Plasma ALP and AST activities have been used as indicators of liver damage; and plasma TC, TG, LDL-C, and HDL-C are the biomarkers of blood lipid metabolism. There biological factors have been used for diagnosis of FLHS in chickens (Yousefi et al., 2005; Zhang et al., 2008) and NAFLD in humans (Shi et al., 2013; Zhuang et al., 2015). In the current experiment, ALP but not AST activity was increased in HFD + V hens compared with the controls. Similarly, Rozenboim et al. (2016) analyzed the changes of ALP and AST in both 26-week-old and 84-week-old laying hens fed HFD, low-protein diet, or HFLP at 5, 10, and 15 wk. The plasma ALP value was significantly higher in young hens at week 5 whereas the value of AST became higher at week 15 post-fed HFLP diets than in the controls; while there were not diet effects on both ALP and AST concentrations in 84-week-old hens at any tested time points. Choi et al. (2012) and Robinson and Kiarie (2019) also reported that the blood concentration of AST and ALP were not difference between controls and FLSH hens. In the present study, there were also no treatment effects on the concentrations of TC, TG, LDL-C, and HDL-C, which may reveal that HFD causes liver damage without hepatic lipidosis. These biochemistry indicators of liver function and blood lipid metabolism have been considered as limited diagnostic tools for FLHS (Rozenboim et al., 2016).

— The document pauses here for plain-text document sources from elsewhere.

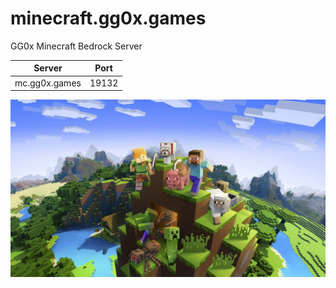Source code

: # minecraft.gg0x.games
GG0x Minecraft Bedrock Server

| Server               | Port  |
|----------------------|-------|
| mc.gg0x.games | 19132 |

![Minecraft Background](img/minecraft-background.png)
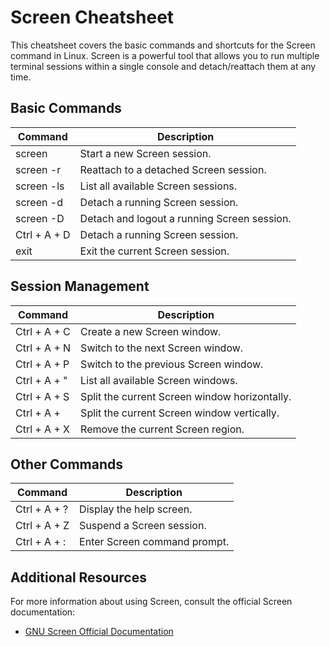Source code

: # Screen Cheatsheet

This cheatsheet covers the basic commands and shortcuts for the Screen command in Linux. Screen is a powerful tool that allows you to run multiple terminal sessions within a single console and detach/reattach them at any time.

## Basic Commands

| Command      | Description                                 |
| ------------ | ------------------------------------------- |
| screen       | Start a new Screen session.                 |
| screen -r    | Reattach to a detached Screen session.      |
| screen -ls   | List all available Screen sessions.         |
| screen -d    | Detach a running Screen session.            |
| screen -D    | Detach and logout a running Screen session. |
| Ctrl + A + D | Detach a running Screen session.            |
| exit         | Exit the current Screen session.            |

## Session Management

| Command      | Description                                   |
| ------------ | --------------------------------------------- |
| Ctrl + A + C | Create a new Screen window.                   |
| Ctrl + A + N | Switch to the next Screen window.             |
| Ctrl + A + P | Switch to the previous Screen window.         |
| Ctrl + A + " | List all available Screen windows.            |
| Ctrl + A + S | Split the current Screen window horizontally. |
| Ctrl + A +   | Split the current Screen window vertically.   |
| Ctrl + A + X | Remove the current Screen region.             |

## Other Commands

| Command      | Description                  |
| ------------ | ---------------------------- |
| Ctrl + A + ? | Display the help screen.     |
| Ctrl + A + Z | Suspend a Screen session.    |
| Ctrl + A + : | Enter Screen command prompt. |

## Additional Resources

For more information about using Screen, consult the official Screen documentation:

- [GNU Screen Official Documentation](https://www.gnu.org/software/screen/manual/)
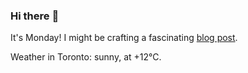 ### Hi there :wave:

It's Monday! I might be crafting a fascinating [blog post](https://benjaminwuethrich.dev).

Weather in Toronto: sunny, at +12°C.
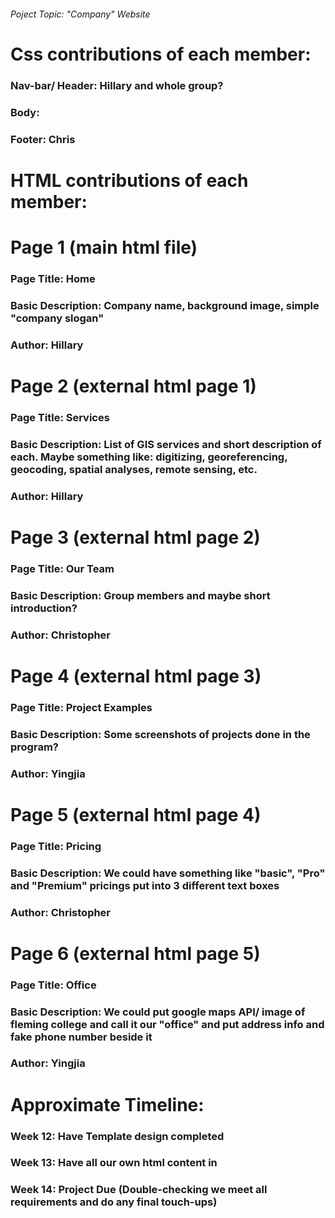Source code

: ###### Poject Topic: "Company" Website ######



######
# Css contributions of each member:

### Nav-bar/ Header: Hillary and whole group?
### Body: 
### Footer: Chris



######
# HTML contributions of each member:

# Page 1 (main html file)
### Page Title: Home
### Basic Description: Company name, background image, simple "company slogan"
### Author: Hillary


# Page 2 (external html page 1)
### Page Title: Services
### Basic Description: List of GIS services and short description of each. Maybe something like: digitizing, georeferencing, geocoding, spatial analyses, remote sensing, etc.
### Author: Hillary

# Page 3 (external html page 2)
### Page Title: Our Team
### Basic Description: Group members and maybe short introduction?
### Author: Christopher


# Page 4 (external html page 3)
### Page Title: Project Examples
### Basic Description: Some screenshots of projects done in the program?
### Author: Yingjia


# Page 5 (external html page 4)
### Page Title: Pricing
### Basic Description: We could have something like "basic", "Pro" and "Premium" pricings put into 3 different text boxes
### Author: Christopher


# Page 6 (external html page 5)
### Page Title: Office
### Basic Description: We could put google maps API/ image of fleming college and call it our "office" and put address info and fake phone number beside it
### Author: Yingjia


######
# Approximate Timeline:
### Week 12: Have Template design completed
### Week 13: Have all our own html content in
### Week 14: Project Due (Double-checking we meet all requirements and do any final touch-ups)
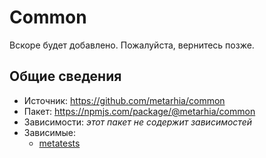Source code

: # Common

Вскоре будет добавлено.
Пожалуйста, вернитесь позже.

## Общие сведения

- Источник: <https://github.com/metarhia/common>
- Пакет: <https://npmjs.com/package/@metarhia/common>
- Зависимости: _этот пакет не содержит зависимостей_
- Зависимые:
  - [metatests](./metatests.md)
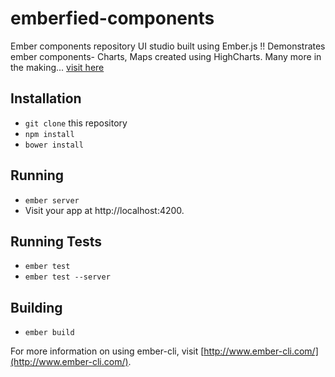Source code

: # emberfied-components
Ember components repository 
UI studio built using Ember.js !! Demonstrates ember components- Charts, Maps created using HighCharts. Many more in the making...
[visit here](http://sndy.in)

## Installation

* `git clone` this repository
* `npm install`
* `bower install`

## Running

* `ember server`
* Visit your app at http://localhost:4200.

## Running Tests

* `ember test`
* `ember test --server`

## Building

* `ember build`

For more information on using ember-cli, visit [http://www.ember-cli.com/](http://www.ember-cli.com/).
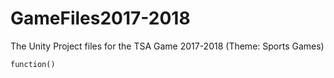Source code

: # GameFiles2017-2018
The Unity Project files for the TSA Game 2017-2018 (Theme: Sports Games)

`function()`
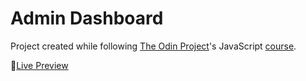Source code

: # Admin Dashboard

Project created while following [The Odin Project](https://www.theodinproject.com/)'s JavaScript [course](https://www.theodinproject.com/lessons/node-path-intermediate-html-and-css-admin-dashboard).

🔴[Live Preview](http://127.0.0.1:5500/code/index.html)

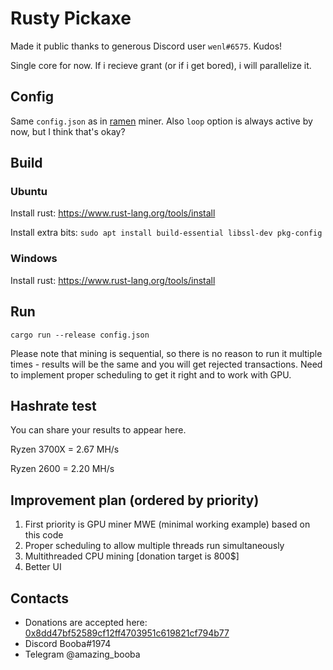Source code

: # Rusty Pickaxe

Made it public thanks to generous Discord user `wenl#6575`. Kudos!

Single core for now. If i recieve grant (or if i get bored), i will parallelize it.

## Config

Same `config.json` as in [ramen](https://github.com/dmptrluke/ramen) miner. 
Also `loop` option is always active by now, but I think that's okay?

## Build

### Ubuntu

Install rust: https://www.rust-lang.org/tools/install

Install extra bits: `sudo apt install build-essential libssl-dev pkg-config`

### Windows

Install rust: https://www.rust-lang.org/tools/install

## Run

`cargo run --release config.json`

Please note that mining is sequential, so there is no reason to run it multiple times -
results will be the same and you will get rejected transactions. Need to implement proper
scheduling to get it right and to work with GPU.

## Hashrate test

You can share your results to appear here.

Ryzen 3700X = 2.67 MH/s

Ryzen 2600  = 2.20 MH/s

## Improvement plan (ordered by priority)

1. First priority is GPU miner MWE (minimal working example) based on this code
2. Proper scheduling to allow multiple threads run simultaneously
3. Multithreaded CPU mining [donation target is 800$]
4. Better UI
 
## Contacts

- Donations are accepted here: [0x8dd47bf52589cf12ff4703951c619821cf794b77](https://etherscan.io/address/0x8dd47bf52589cf12ff4703951c619821cf794b77)
- Discord Booba#1974
- Telegram @amazing_booba

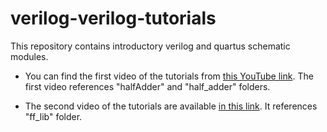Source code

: # verilog-verilog-tutorials
This repository contains introductory verilog and quartus schematic modules.

* You can find  the first video of the tutorials from [this YouTube link](https://youtu.be/LIinRdQQ3a8). The first video references "halfAdder" and "half_adder" folders.

* The second video of the tutorials are available [in this link](https://youtu.be/aYhWoElEUMU). It references "ff_lib" folder.
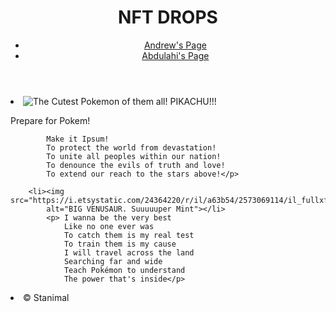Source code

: <!DOCTYPE html>
<head>
<title>NFT's are cool</title>
</head>
<body>
<header>
<h1>NFT DROPS</h1>
<nav>
    <ul>
        <li><a href="https://schillerandrew.github.io/04-lab-wireframing/index.html">Andrew's Page</a></li>
        <li><a href="https://abdulahimohamud.github.io/lab04/index">Abdulahi's Page</a></li>
    </ul>
    </nav>
</header>
<main>
    <li><img src="https://www.pngitem.com/pimgs/m/401-4017524_transparent-bits-png-8-bit-pokemon-transparent-png.png" 
        alt="The Cutest Pokemon of them all! PIKACHU!!!"></li>
        <p>Prepare for Pokem!

            Make it Ipsum!
            To protect the world from devastation!
            To unite all peoples within our nation!
            To denounce the evils of truth and love!
            To extend our reach to the stars above!</p>
    
        <li><img src="https://i.etsystatic.com/24364220/r/il/a63b54/2573069114/il_fullxfull.2573069114_qtvh.jpg"
            alt="BIG VENUSAUR. Suuuuuper Mint"></li>
            <p> I wanna be the very best
                Like no one ever was
                To catch them is my real test
                To train them is my cause
                I will travel across the land
                Searching far and wide
                Teach Pokémon to understand
                The power that's inside</p>
</main>
<footer>
<li>&copy; Stanimal</li>
</footer>
</body>
</html>
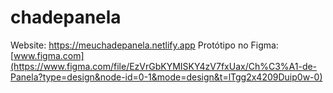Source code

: # chadepanela

Website: https://meuchadepanela.netlify.app
Protótipo no Figma: [www.figma.com](https://www.figma.com/file/EzVrGbKYMISKY4zV7fxUax/Ch%C3%A1-de-Panela?type=design&node-id=0-1&mode=design&t=lTgg2x4209Duip0w-0)
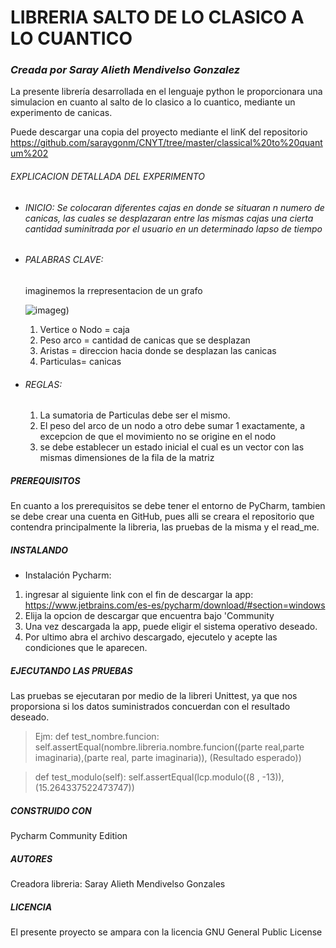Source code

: # LIBRERIA SALTO DE LO CLASICO A LO CUANTICO 

### _Creada por Saray Alieth Mendivelso Gonzalez_
La presente librería desarrollada en el lenguaje python le proporcionara una simulacion en cuanto al salto de lo clasico a lo cuantico, mediante un experimento de canicas.

Puede descargar una copia del proyecto mediante el linK del repositorio https://github.com/saraygonm/CNYT/tree/master/classical%20to%20quantum%202

###### EXPLICACION DETALLADA DEL EXPERIMENTO 
-  ###### INICIO: Se colocaran diferentes cajas en donde se situaran n numero de canicas, las cuales se desplazaran entre las mismas cajas una cierta cantidad suminitrada por el usuario en un determinado lapso de tiempo 

-  ###### PALABRAS CLAVE:
    imaginemos la rrepresentacion de un grafo 
    
    
    ![image](https://user-images.githubusercontent.com/111905625/190961122-81af77b4-f466-40dd-aee5-96973a89a08e.png)g)

    1) Vertice o Nodo = caja
    2) Peso arco = cantidad de canicas que se desplazan
    3) Aristas = direccion hacia donde se desplazan las canicas
    4) Particulas= canicas
   
-  ###### REGLAS: 
    1) La sumatoria de Particulas debe ser el mismo.
    2) El peso del arco de un nodo a otro  debe sumar  1 exactamente, a excepcion de que el movimiento no se origine en el nodo
    3) se debe establecer un estado inicial el cual es un vector con las mismas dimensiones de la fila de la matriz 
  
  
##### PREREQUISITOS 
En cuanto a los prerequisitos se debe tener el entorno de PyCharm, tambien se debe crear una cuenta en GitHub, pues alli se creara el repositorio que contendra principalmente la libreria, las pruebas de la misma y el read_me.

##### INSTALANDO 
- Instalación Pycharm:
1) ingresar al siguiente link  con el fin de descargar la app: https://www.jetbrains.com/es-es/pycharm/download/#section=windows
2) Elija la opcion de descargar que encuentra bajo 'Community
3) Una vez descargada la app, puede eligir el sistema operativo deseado.
4) Por ultimo abra el archivo descargado, ejecutelo y acepte las condiciones que le aparecen.

##### EJECUTANDO LAS PRUEBAS
Las pruebas se ejecutaran por medio de la libreri Unittest, ya que nos proporsiona si los datos suministrados concuerdan con el resultado deseado.

> Ejm: def test_nombre.funcion:
      self.assertEqual(nombre.libreria.nombre.funcion((parte real,parte imaginaria),(parte real, parte imaginaria)), (Resultado esperado))
      
> def test_modulo(self):
        self.assertEqual(lcp.modulo((8 , -13)), (15.264337522473747))
        
##### CONSTRUIDO CON
Pycharm Community Edition 

##### AUTORES
Creadora libreria: Saray Alieth Mendivelso Gonzales

##### LICENCIA
El presente proyecto se ampara con la licencia GNU General Public License






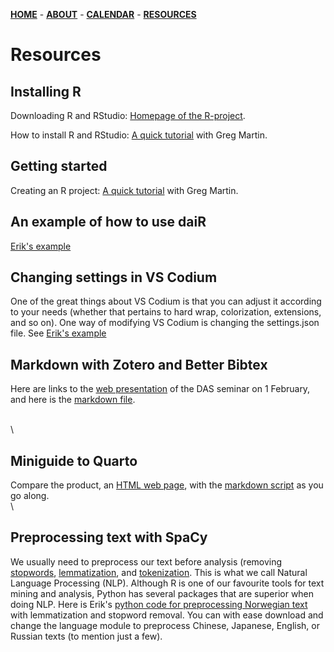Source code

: [**HOME**](/index.md) - [**ABOUT**](/about.md) - [**CALENDAR**](/calendar.md) - [**RESOURCES**](/resources.md)

# Resources

## Installing R

Downloading R and RStudio: [Homepage of the R-project](https://cran.r-project.org/).

How to install R and RStudio: [A quick tutorial](https://www.youtube.com/watch?v=orjLGFmx6l4) with Greg Martin.

## Getting started

Creating an R project: [A quick tutorial](https://www.youtube.com/watch?v=e8B9YU_M5FM) with Greg Martin.

## An example of how to use daiR

[Erik's example](/contents/using_dair.html)

## Changing settings in VS Codium

One of the great things about VS Codium is that you can adjust it according to your needs (whether that pertains to hard wrap, colorization, extensions, and so on). One way of modifying VS Codium is changing the settings.json file. See [Erik's example](/contents/optimizing_vs_codium.html)

## Markdown with Zotero and Better Bibtex

Here are links to the [web presentation](/contents/betterbibtex/markdown_zotero.html) of the DAS seminar on 1 February, and here is the [markdown file](/contents/betterbibtex/markdown_zotero.qmd).

\
\

## Miniguide to Quarto

Compare the product, an [HTML web page](/contents/miniguide_quarto.html), with the [markdown script](/contents/miniguide_quarto.qmd) as you go along.
\
\

## Preprocessing text with SpaCy

We usually need to preprocess our text before analysis (removing [stopwords](https://kavita-ganesan.com/what-are-stop-words/#.Y9kqAq3MJaQ), [lemmatization](https://www.techtarget.com/searchenterpriseai/definition/lemmatization), and [tokenization](https://www.geeksforgeeks.org/nlp-how-tokenizing-text-sentence-words-works/). This is what we call Natural Language Processing (NLP). Although R is one of our favourite tools for text mining and analysis, Python has several packages that are superior when doing NLP. Here is Erik's [python code for preprocessing Norwegian text](/contents/norwegian_preprocessing.ipynb) with lemmatization and stopword removal. You can with ease download and change the language module to preprocess Chinese, Japanese, English, or Russian texts (to mention just a few).

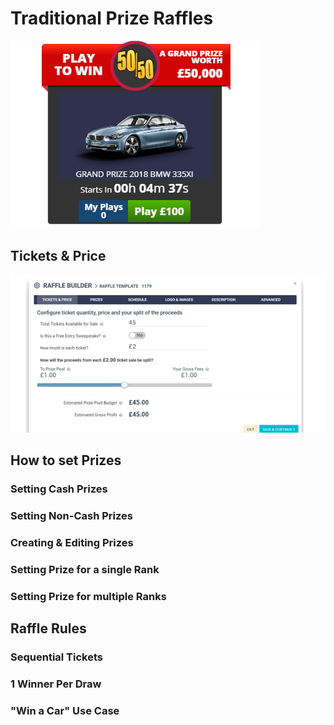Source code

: <!-- TITLE: Raffle -->
<!-- SUBTITLE: A quick summary of Raffle -->


# Traditional Prize Raffles
![Win A Bmw Raffle](/uploads/win-a-bmw-raffle.png "Win A Bmw Raffle")




## Tickets & Price

![Raffle Tickets](/uploads/raffle-tickets.png "Raffle Tickets")


## How to set Prizes 

### Setting Cash Prizes

### Setting Non-Cash Prizes

### Creating & Editing Prizes

### Setting Prize for a single Rank

### Setting Prize for multiple Ranks







## Raffle Rules


### Sequential Tickets

### 1 Winner Per Draw


### "Win a Car" Use Case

Insulin is the only hyperglycemic hormone released by the pancreatic β cells in humans and various animals including chickens. Insulin resistance plays a key role in both human NAFLD and hen FLHS (Gariani et al., 2013; Zhuang et al., 2019). In the present study, after fed 40 d of HFD, blood glucose tolerance, insulin sensitivity, and insulin concentration were decreased in hens, but these changes were alleviated by OCN administration. Similar to our results, Zhuang et al. (2019) reported that FLHS hens have higher blood glucose than the control hens detected by both OGTT and ITT. In addition, HFD-induced NAFLD-like damage in mice exhibits the positive results during both OGTT and ITT analyses, and these changes can be revised by oral administration or intramuscular injection of OCN (Gupte et al., 2014; Du et al., 2016; Yasutake et al., 2016). The changes of insulin concentrations identified in the present study may indicate that OCN administration may prevent or reduce HFD-caused pancreatic β cell damage (Ferron et al., 2008, 2012).

Insulin resistance will lead to further hepatic damage by triggering oxidative stress and inflammatory reaction (Gariani et al., 2013; Zhuang et al., 2019). Oxidative stress is caused by reactive oxygen compounds such as MDA which is a toxic molecule and has been used as an index of lipid peroxidation in humans and animals (Czauderna et al., 2011; Konieczka et al., 2014; Du et al., 2016). GSH-Px is an important peroxidase, functionally as an index of antiperoxidation ability (Yuan et al., 2012). In the present study, the steeply decreased MDA and increased GSH-Px in HFD + OCN hens indicate that OCN inhibits hepatic oxidative stress in HFD-induced FLHS hens. Interestingly, there is a similar metabolic milieu between FLHS in laying hens and NAFLD in mice and humans; and oxidative stress in NAFLD can be alleviated by OCN administration (Du et al., 2016).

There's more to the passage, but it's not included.